The cleanup_module() will contain:
inter_module_put(HAM_HOT_ADD);
And the interface function can be used by calling:
(*ham_hot_add_func) (start, size, attributes)
The function will return 0 on success and a non zero value otherwise.
Since this function can sleep, it should not be called from an interrupt context.
Data Structures & Functions
A memory range will be represented by the following structure:
typedef struct ham_range {
struct list_head
list;
/*linked list of memory ranges */
u64
start_address;
/* start of memory range */
u64
size;
/* end of memory range */
u8
attribute;
/* read/write */
u8
status;
/* present/enabled/failed */
} HAM_RANGE;
Global Variables
static struct proc_dir *ham_proc_root;
This represents the process directory entry for /proc/ham
.
static struct proc_dir *ham_proc_status;
This variable represents the proc directory entry for /proc/ham/status.
static list_head ham_list;
This represents the linked list of all the memory devices in the system.

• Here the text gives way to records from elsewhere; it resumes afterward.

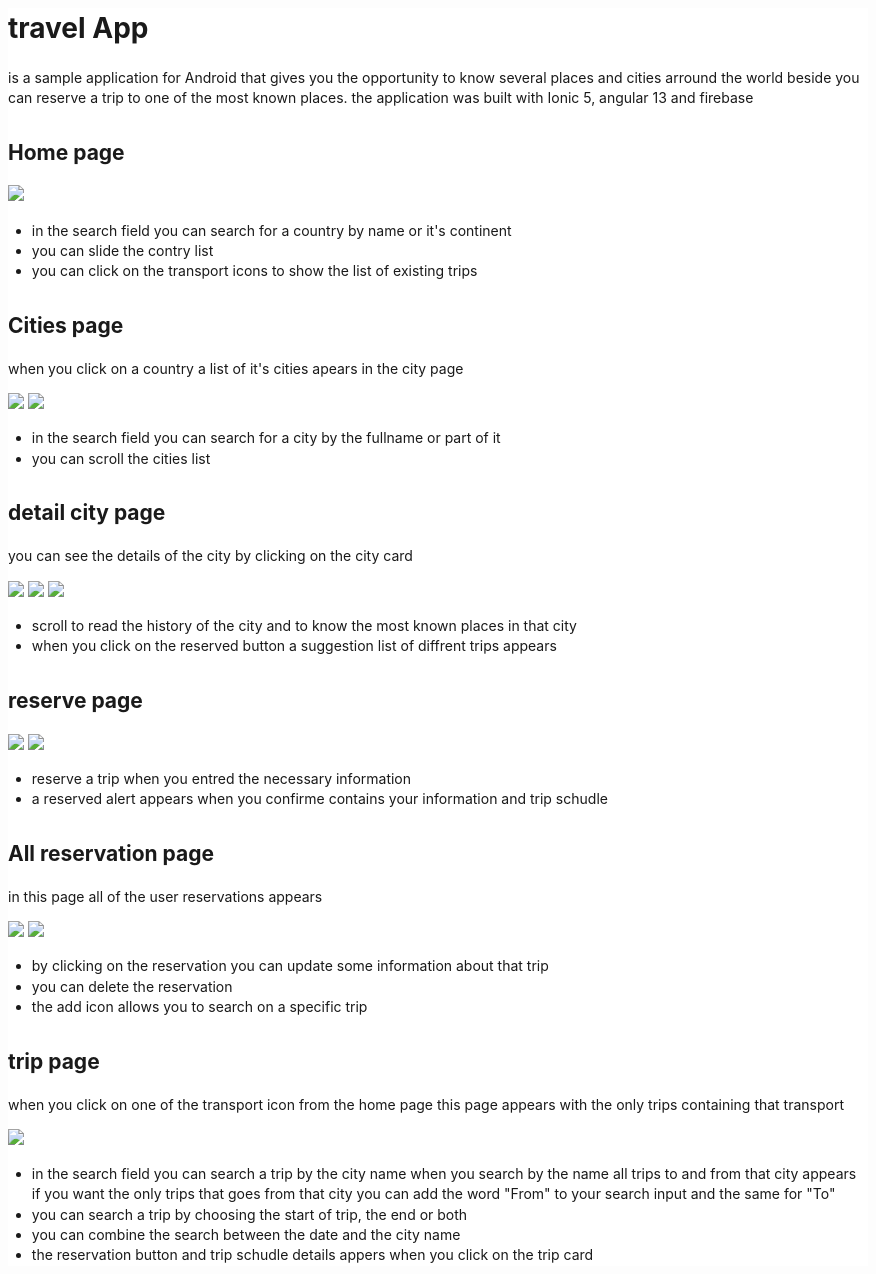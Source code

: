# travel App
is a sample application for Android that gives you the opportunity to know several places and cities arround the world beside you can reserve a trip to one of the most known places.
the application was built with Ionic 5, angular 13 and firebase

## Home page
<img src="https://user-images.githubusercontent.com/37459747/148737561-0712ee48-91a7-4182-8cb0-7556040d60b8.PNG" height="400">

* in the search field you can search for a country by name or it's continent 
* you can slide the contry list
* you can click on the transport icons to show the list of existing trips 

## Cities page
when you click on a country a list of it's cities apears in the city page 

<img src="https://user-images.githubusercontent.com/37459747/148739035-481ece2d-5236-43b3-8859-88da7f53557b.PNG" height="400">  <img src="https://user-images.githubusercontent.com/37459747/148739128-07d6f46f-3f7f-4e21-96ae-fc7282d23900.PNG" height="400">

* in the search field you can search for a city by the fullname or part of it 
* you can scroll the cities list

## detail city page
you can see the details of the city by clicking on the city card

<img src="https://user-images.githubusercontent.com/37459747/148739853-f75b1be7-e790-463b-af89-6aa1fa093f5a.PNG" height="400">     <img src="https://user-images.githubusercontent.com/37459747/148739903-c0201c6b-6d1a-4c34-a864-4e61a7aa464c.PNG" height="400">     <img src="https://user-images.githubusercontent.com/37459747/148739993-08265429-8a3a-4bf9-a964-145f44abc66c.PNG" height="400">

* scroll to read the history of the city and to know the most known places in that city 
* when you click on the reserved button a suggestion list of diffrent trips appears 

## reserve page

<img src="https://user-images.githubusercontent.com/37459747/148740926-581a0c0f-92f7-405e-a5f5-78a4214fdd56.PNG" height="400">     <img src="https://user-images.githubusercontent.com/37459747/148740921-1f93ae65-c526-4c76-8c0e-17301095a0f0.PNG" height="400">

* reserve a trip when you entred the necessary information 
* a reserved alert appears when you confirme contains your information and trip schudle

## All reservation page
in this page all of the user reservations appears

<img src="https://user-images.githubusercontent.com/37459747/148741320-9687a907-3c73-44cc-a879-f3fb5b65ddad.PNG" height="400">     <img src="https://user-images.githubusercontent.com/37459747/148741315-6ca81e28-4344-4500-be5f-f6aa6c5e4ed5.PNG" height="400">

* by clicking on the reservation you can update some information about that trip 
* you can delete the reservation 
* the add icon allows you to search on a specific trip

## trip page
when you click on one of the transport icon from the home page this page appears with the only trips containing that transport

<img src="https://user-images.githubusercontent.com/37459747/148742452-9e41ad5a-7b45-45f0-8ce4-1c4860f87148.PNG" height="400">
 
* in the search field you can search a trip by the city name when you search by the name all trips to and from that city appears if you want the only trips that goes from that city you can add the word "From" to your search input and the same for "To"
* you can search a trip by choosing the start of trip, the end or both 
* you can combine the search between the date and the city name
* the reservation button and trip schudle details appers when you click on the trip card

static rwlock_t ham_list_lock;
This is a reader/writer spinlock that is used to serialize transactions
between memory notifications and /proc/ham/status
reads for the
memory device list, ham_list
.
Functions
ham_init():
This function performs the main initialization for the HAM module. It
creates the /proc/ham/status
file entry. It also initializes the
ham_list and allocates other data structures. It also registers the ham
module as a character device driver. Once the module is loaded, the /dev/ham
file
entry can be created by perusing /proc/devices and getting the major number
for the /dev/ham device.
ham_exit()
:
This function is called when a HAM module is unloaded. Right now, module unload is not supported. So, this function will return an error. It can be used to clean up and de-allocate the HAM driver resources and delete the /proc file entries. It can also un-register the character device driver.
ham_proc_read_status():
This function is called when a read is done on /proc/ham/status
to display the status of memory ranges. The list of memory ranges is perused
and the status is displayed. Mutual exclusion for the ham_list is provided
by the spinlock, ham_list_lock
.
ham_ioctl():
This function provides the ioctl()
support for /dev/ham
. It supports the ioctl()
calls described above.
ham_integrate_memory()
:
This function calls the VM interface with the memory range parameters. The VM interface function needs to return a success or failure code. If the result is a failure, then the status of the memory range is moved to FAILED.
ham_add_memory():
This function is called by ham_hot_add()
to implement addition
of new memory ranges. The input parameters are start address, size and
read/write flags. It creates a new HAM_RANGE
structure to hold
the memory range and adds the memory range to the list. It then calls ham_integrate_memory()
to integrate the new memory range.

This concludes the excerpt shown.